Pauline MacDonald

Personal information
- Date of birth: 17 April 1975 (age 50)
- Place of birth: Scotland
- Height: 5 ft 4 in (1.63 m)
- Position(s): Defender; midfielder;

Senior career*
- Years: Team / Apps / (Gls)
- Central Fife L.F.C.
- Cumbernauld United L.F.C.
- Cove Rangers L.F.C.
- Stenhousemuir L.F.C.
- 1998: Miami Gliders
- 1999: Atlanta Classics
- 2000–2003: Arsenal
- 2006–2007: Edinburgh Ladies

International career
- 1992–2003: Scotland / 65

Managerial career
- 2007–2008: Dalkeith L.F.C.
- 2017–2024: Scotland under-17 women
- 2024–2025: Dallas Trinity

= Pauline MacDonald =

Scottish footballer and manager

Pauline MacDonald (born 17 April 1975) is a Scottish football coach formerly for Dallas Trinity FC of the USL Super League. Previously, she was the manager of the Scotland under-17 women's team. As a player MacDonald made her senior Scotland debut in 1992, served the national team as captain and amassed a total of 65 caps. A versatile defender or midfielder, MacDonald played at club level in the American USL W-League and the English FA Women's Premier League, as well as in her native Scotland.

==Playing career==
===Club career===
MacDonald began playing organised football as an 11-year-old, with Central Fife L.F.C.. She moved to Cumbernauld United L.F.C., then to the dominant team of the era Cove Rangers L.F.C. who were based in Aberdeen. In 1998, MacDonald played for Miami Gliders of the USL W-League and was named to the second division all-star team.

English FA Women's Premier League club Arsenal signed MacDonald during the 1999–00 season.

After a period of retirement from playing, MacDonald signed for Edinburgh Ladies in September 2006.

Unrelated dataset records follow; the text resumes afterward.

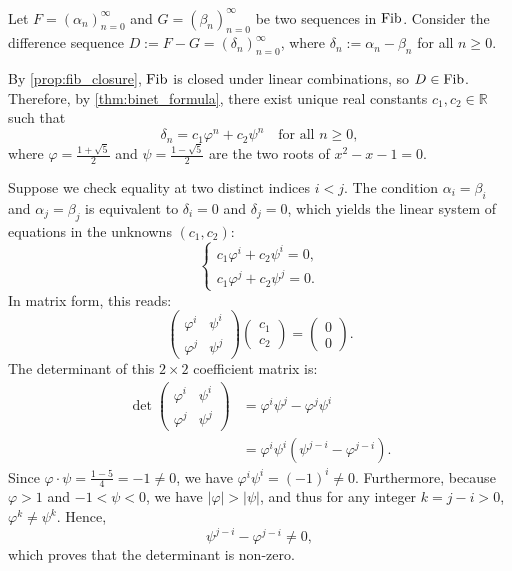 \begin{exercisesolution}
\label{sol:fib_dimension_two_samples}

Let $F = (\alpha_n)_{n=0}^\infty$ and $G = (\beta_n)_{n=0}^\infty$ be two sequences in $\Fib$. Consider the difference sequence $D := F - G = (\delta_n)_{n=0}^\infty$, where $\delta_n := \alpha_n - \beta_n$ for all $n \ge 0$.

By \cref{prop:fib_closure}, $\Fib$ is closed under linear combinations, so $D \in \Fib$. Therefore, by \cref{thm:binet_formula}, there exist unique real constants $c_1, c_2 \in \mathbb{R}$ such that
\[
\delta_n = c_1 \varphi^n + c_2 \psi^n \quad \text{for all } n \ge 0,
\]
where $\varphi = \frac{1+\sqrt{5}}{2}$ and $\psi = \frac{1-\sqrt{5}}{2}$ are the two roots of $x^2 - x - 1 = 0$.

Suppose we check equality at two distinct indices $i < j$. The condition $\alpha_i = \beta_i$ and $\alpha_j = \beta_j$ is equivalent to $\delta_i = 0$ and $\delta_j = 0$, which yields the linear system of equations in the unknowns $(c_1, c_2)$:
\[
\begin{cases}
c_1 \varphi^i + c_2 \psi^i = 0, \\
c_1 \varphi^j + c_2 \psi^j = 0.
\end{cases}
\]
In matrix form, this reads:
\[
\begin{pmatrix}
\varphi^i & \psi^i \\
\varphi^j & \psi^j
\end{pmatrix}
\begin{pmatrix}
c_1 \\
c_2
\end{pmatrix}
=
\begin{pmatrix}
0 \\
0
\end{pmatrix}.
\]
The determinant of this $2 \times 2$ coefficient matrix is:
\begin{align*}
\det \begin{pmatrix} \varphi^i & \psi^i \\ \varphi^j & \psi^j \end{pmatrix} &= \varphi^i \psi^j - \varphi^j \psi^i \\
&= \varphi^i \psi^i \left(\psi^{j-i} - \varphi^{j-i}\right).
\end{align*}
Since $\varphi \cdot \psi = \frac{1-5}{4} = -1 \ne 0$, we have $\varphi^i \psi^i = (-1)^i \ne 0$. Furthermore, because $\varphi > 1$ and $-1 < \psi < 0$, we have $|\varphi| > |\psi|$, and thus for any integer $k = j - i > 0$, $\varphi^k \ne \psi^k$. Hence,
\[
\psi^{j-i} - \varphi^{j-i} \ne 0,
\]
which proves that the determinant is non-zero.


\end{exercisesolution}
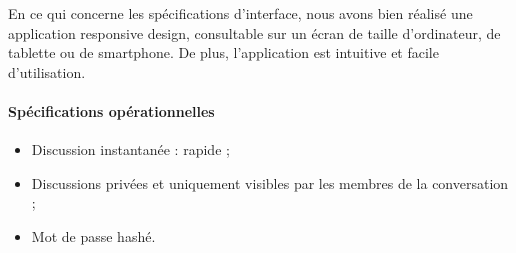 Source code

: En ce qui concerne les spécifications d'interface, nous avons bien réalisé une application responsive design, consultable sur un écran de taille d'ordinateur, de tablette ou de smartphone. De plus, l'application est intuitive et facile d'utilisation.

\paragraph{Spécifications opérationnelles \\}
\begin{itemize}
	\item Discussion instantanée : rapide ; 
	\item Discussions privées et uniquement visibles par les membres de la conversation ;
	\item Mot de passe hashé. \\
\end{itemize}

===International career===
In May 1991, MacDonald captained the Scotland under-21 team to a 4–2 win over rivals England in Motherwell. She made her senior international debut in April 1992, at the Albena Cup.

==Coaching career==
In September 2004, MacDonald was appointed as a women's football development officer for Edinburgh, a position jointly funded by the Scottish Football Association (SFA) and the local authority. Structured female youth football was completely lacking in the area and MacDonald made it her priority to remedy the situation.

MacDonald guided Dalkeith L.F.C. to promotion into the top-flight Scottish Women's Premier League in 2007–2008, her first season as a club coach. They took their Premier League place as Boroughmuir Thistle, having undergone a name change.

After approximately a decade of working for the SFA as coach and assistant coach with the national women's youth teams, MacDonald was appointed coach of the Scotland under-17 women's team in October 2017. She joined her former Scotland teammates Shelley Kerr and Pauline Hamill as a full-time female coach on the SFA payroll.

On June 19, 2024, MacDonald was announced as the inaugural head coach for Dallas Trinity FC ahead of the club's campaign, an inaugural team in the new USL Super League, which began in late August 2024. MacDonald missed the first three games of the season due to delays in obtaining her work visa. General Manager, Chris Petrucelli stepped in as interim head coach. MacDonald was present during the team's first win against Lexington SC, but was not named the coach. Following the 2024–25 USL Super League season, that saw Trinity's season end in the semifinals of the playoffs, MacDonald was relived of her duties on 25 June 2025.